The general corolla shape of C. jinshaensis is very similar to C. meleagris which is restricted to Nepal both in respect of the inflated urceolate corolla tube at the base and the very short lobes. It differs from C. meleagris by having shorter leaf blade with cordate base, corolla lobes fused at the top into a pentagonal canopy, glabrous internal surface of entire corolla tube and shorter inner coronal lobes than outer ones. The corolla of C. jinshaensis is similar to the Bhutanese species C. dorjei. Both of them have the inflated corolla tube at the base and shorter inner lobes than outer lobes of the corona, while the present new species has heart-shaped leaves and much shorter corolla lobes than corolla tube, unlike the corolla lobes in C. dorjei which is mostly as long as the corolla tube. The dry-hot valley habitat, non-twining stem and heart-shaped leaves of C. jinshaensis remind one of the Chinese endemic C. aridicola, which occurs ca. 100 km from the type locality of this new species. However, in C. aridicola the apex of the leaf blade is acuminate, the flower is up to 1.5 cm long, the corolla tube is more than twice as long as broad and the flower color is pale green to light pink. A detailed morphological comparison is given in Table 1.
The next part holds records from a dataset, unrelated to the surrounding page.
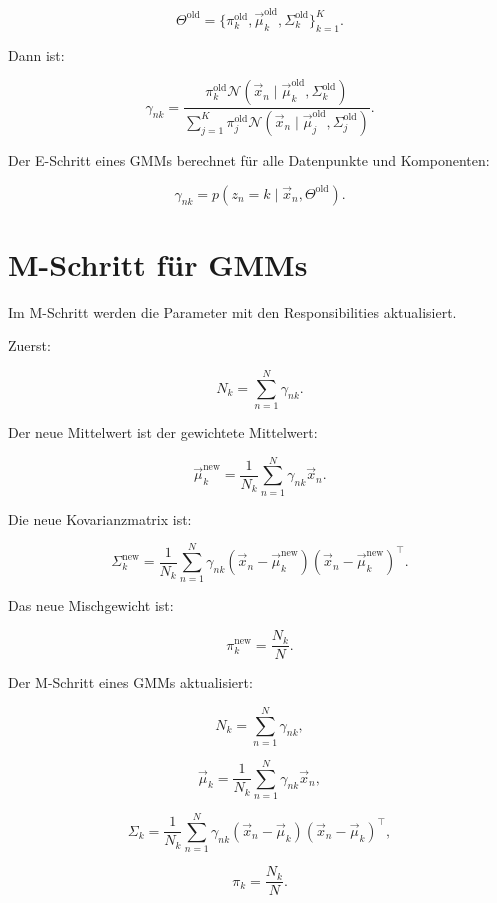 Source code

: \[
    \Theta^{\mathrm{old}}
    =
    \{\pi_k^{\mathrm{old}},\vec{\mu}_k^{\mathrm{old}},\Sigma_k^{\mathrm{old}}\}_{k=1}^{K}.
\]

Dann ist:

\[
    \gamma_{nk}
    =
    \frac{
        \pi_k^{\mathrm{old}}
        \mathcal{N}(\vec{x}_n\mid\vec{\mu}_k^{\mathrm{old}},\Sigma_k^{\mathrm{old}})
    }{
        \sum_{j=1}^{K}
        \pi_j^{\mathrm{old}}
        \mathcal{N}(\vec{x}_n\mid\vec{\mu}_j^{\mathrm{old}},\Sigma_j^{\mathrm{old}})
    }.
\]

\begin{definitionbox}
Der E-Schritt eines GMMs berechnet für alle Datenpunkte und Komponenten:

\[
    \gamma_{nk}
    =
    p(z_n=k\mid\vec{x}_n,\Theta^{\mathrm{old}}).
\]
\end{definitionbox}

\section{M-Schritt für GMMs}

Im M-Schritt werden die Parameter mit den Responsibilities aktualisiert.

Zuerst:

\[
    N_k
    =
    \sum_{n=1}^{N}
    \gamma_{nk}.
\]

Der neue Mittelwert ist der gewichtete Mittelwert:

\[
    \vec{\mu}_k^{\mathrm{new}}
    =
    \frac{1}{N_k}
    \sum_{n=1}^{N}
    \gamma_{nk}
    \vec{x}_n.
\]

Die neue Kovarianzmatrix ist:

\[
    \Sigma_k^{\mathrm{new}}
    =
    \frac{1}{N_k}
    \sum_{n=1}^{N}
    \gamma_{nk}
    (\vec{x}_n-\vec{\mu}_k^{\mathrm{new}})
    (\vec{x}_n-\vec{\mu}_k^{\mathrm{new}})^{\top}.
\]

Das neue Mischgewicht ist:

\[
    \pi_k^{\mathrm{new}}
    =
    \frac{N_k}{N}.
\]

\begin{definitionbox}
Der M-Schritt eines GMMs aktualisiert:

\[
    N_k
    =
    \sum_{n=1}^{N}
    \gamma_{nk},
\]

\[
    \vec{\mu}_k
    =
    \frac{1}{N_k}
    \sum_{n=1}^{N}
    \gamma_{nk}
    \vec{x}_n,
\]

\[
    \Sigma_k
    =
    \frac{1}{N_k}
    \sum_{n=1}^{N}
    \gamma_{nk}
    (\vec{x}_n-\vec{\mu}_k)
    (\vec{x}_n-\vec{\mu}_k)^{\top},
\]

\[
    \pi_k
    =
    \frac{N_k}{N}.
\]
\end{definitionbox}

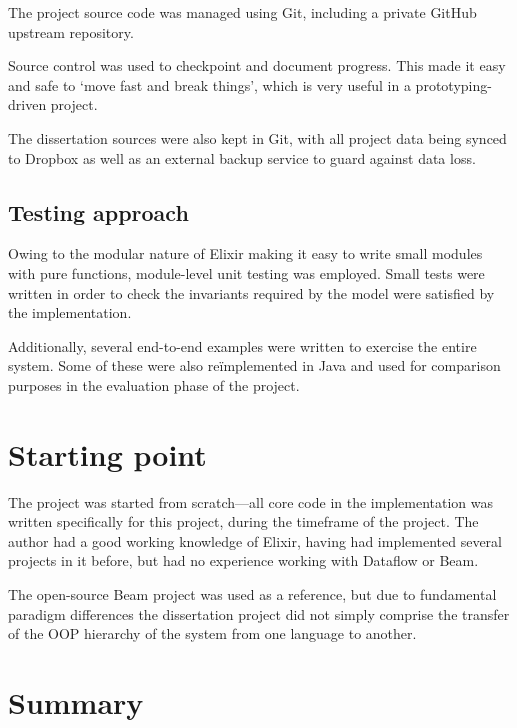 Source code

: The project source code was managed using Git, including a private GitHub upstream repository.

Source control was used to checkpoint and document progress.
This made it easy and safe to `move fast and break things', which is very useful in a prototyping-driven project.

The dissertation sources were also kept in Git, with all project data being synced to Dropbox as well as an external backup service to guard against data loss.

\subsection{Testing approach}\label{sec:prep:softeng:testing}

Owing to the modular nature of Elixir making it easy to write small modules with pure functions, module-level unit testing was employed.
Small tests were written in order to check the invariants required by the model were satisfied by the implementation.

Additionally, several end-to-end examples were written to exercise the entire system.
Some of these were also re\"implemented in Java and used for comparison purposes in the evaluation phase of the project.

\section{Starting point}\label{sec:prep:starting}

The project was started from scratch---all core code in the implementation was written specifically for this project, during the timeframe of the project.
The author had a good working knowledge of Elixir, having had implemented several projects in it before, but had no experience working with Dataflow or Beam.

The open-source Beam project was used as a reference, but due to fundamental paradigm differences the dissertation project did not simply comprise the transfer of the OOP hierarchy of the system from one language to another.

\section{Summary}\label{sec:prep:summary}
Although the last taxonomic treatment of Ceropegia in China recorded 17 species, it is essential to revise the provisional treatment provided in the Flora of China (Li et al. 1995). C. jinshaensis is the only new species of Ceropegia reported from China since the family was revised two decades ago. This new species presents a corolla with well-inflated corolla tube at base and shorter lobes and this shape is unique among all the known Ceropegia species recorded from China. It is crucial to conduct further taxonomic study on this kind of neglected group equipped with up-to-date methods and insight in order to better understand China’s plant diversity before it is too late.
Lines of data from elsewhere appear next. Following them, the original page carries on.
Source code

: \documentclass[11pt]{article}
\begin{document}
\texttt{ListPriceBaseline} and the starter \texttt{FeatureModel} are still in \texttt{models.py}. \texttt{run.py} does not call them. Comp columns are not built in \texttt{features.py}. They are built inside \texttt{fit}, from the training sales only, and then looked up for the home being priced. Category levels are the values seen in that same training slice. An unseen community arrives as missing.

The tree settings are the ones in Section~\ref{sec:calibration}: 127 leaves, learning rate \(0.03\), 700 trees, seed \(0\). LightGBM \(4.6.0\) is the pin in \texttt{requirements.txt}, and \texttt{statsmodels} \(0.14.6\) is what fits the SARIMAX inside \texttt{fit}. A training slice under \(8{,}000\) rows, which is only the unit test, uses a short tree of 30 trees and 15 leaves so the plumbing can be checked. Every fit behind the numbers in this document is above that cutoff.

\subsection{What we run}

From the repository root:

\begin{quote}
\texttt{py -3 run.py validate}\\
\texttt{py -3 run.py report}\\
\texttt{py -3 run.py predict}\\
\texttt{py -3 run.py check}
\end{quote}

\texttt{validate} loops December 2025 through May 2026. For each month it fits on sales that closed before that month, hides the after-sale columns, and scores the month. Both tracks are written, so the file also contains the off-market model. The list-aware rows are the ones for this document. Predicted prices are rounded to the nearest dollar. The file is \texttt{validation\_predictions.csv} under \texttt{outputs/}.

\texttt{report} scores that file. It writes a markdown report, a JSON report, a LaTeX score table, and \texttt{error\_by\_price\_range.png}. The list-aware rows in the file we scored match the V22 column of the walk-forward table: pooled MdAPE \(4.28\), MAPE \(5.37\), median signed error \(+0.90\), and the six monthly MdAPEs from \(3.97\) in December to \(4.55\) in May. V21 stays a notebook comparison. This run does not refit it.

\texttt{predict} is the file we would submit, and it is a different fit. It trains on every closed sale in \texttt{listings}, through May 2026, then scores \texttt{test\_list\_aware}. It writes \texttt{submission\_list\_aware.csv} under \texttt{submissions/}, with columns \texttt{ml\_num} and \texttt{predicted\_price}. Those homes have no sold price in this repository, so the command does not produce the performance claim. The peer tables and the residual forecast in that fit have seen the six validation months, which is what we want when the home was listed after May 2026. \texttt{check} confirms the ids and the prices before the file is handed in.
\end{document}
We would like to thank Xinxin Zhu and Ulrich Meve for their suggestion in manuscript preparation, Dr. Peter Bruyns for his critical comments and revision to improve the manuscript, Mrs. Rongmei Zhang for her illustration, the Chinese Virtual Herbarium and JSTOR Global Plants for allowing access to huge numbers of specimen resources. This study was supported by the key project of new product development from Yunnan Provincial Department of Science and Technology: Investigation and development of aromatic plants in Yunnan province (grant no. 2016BC013).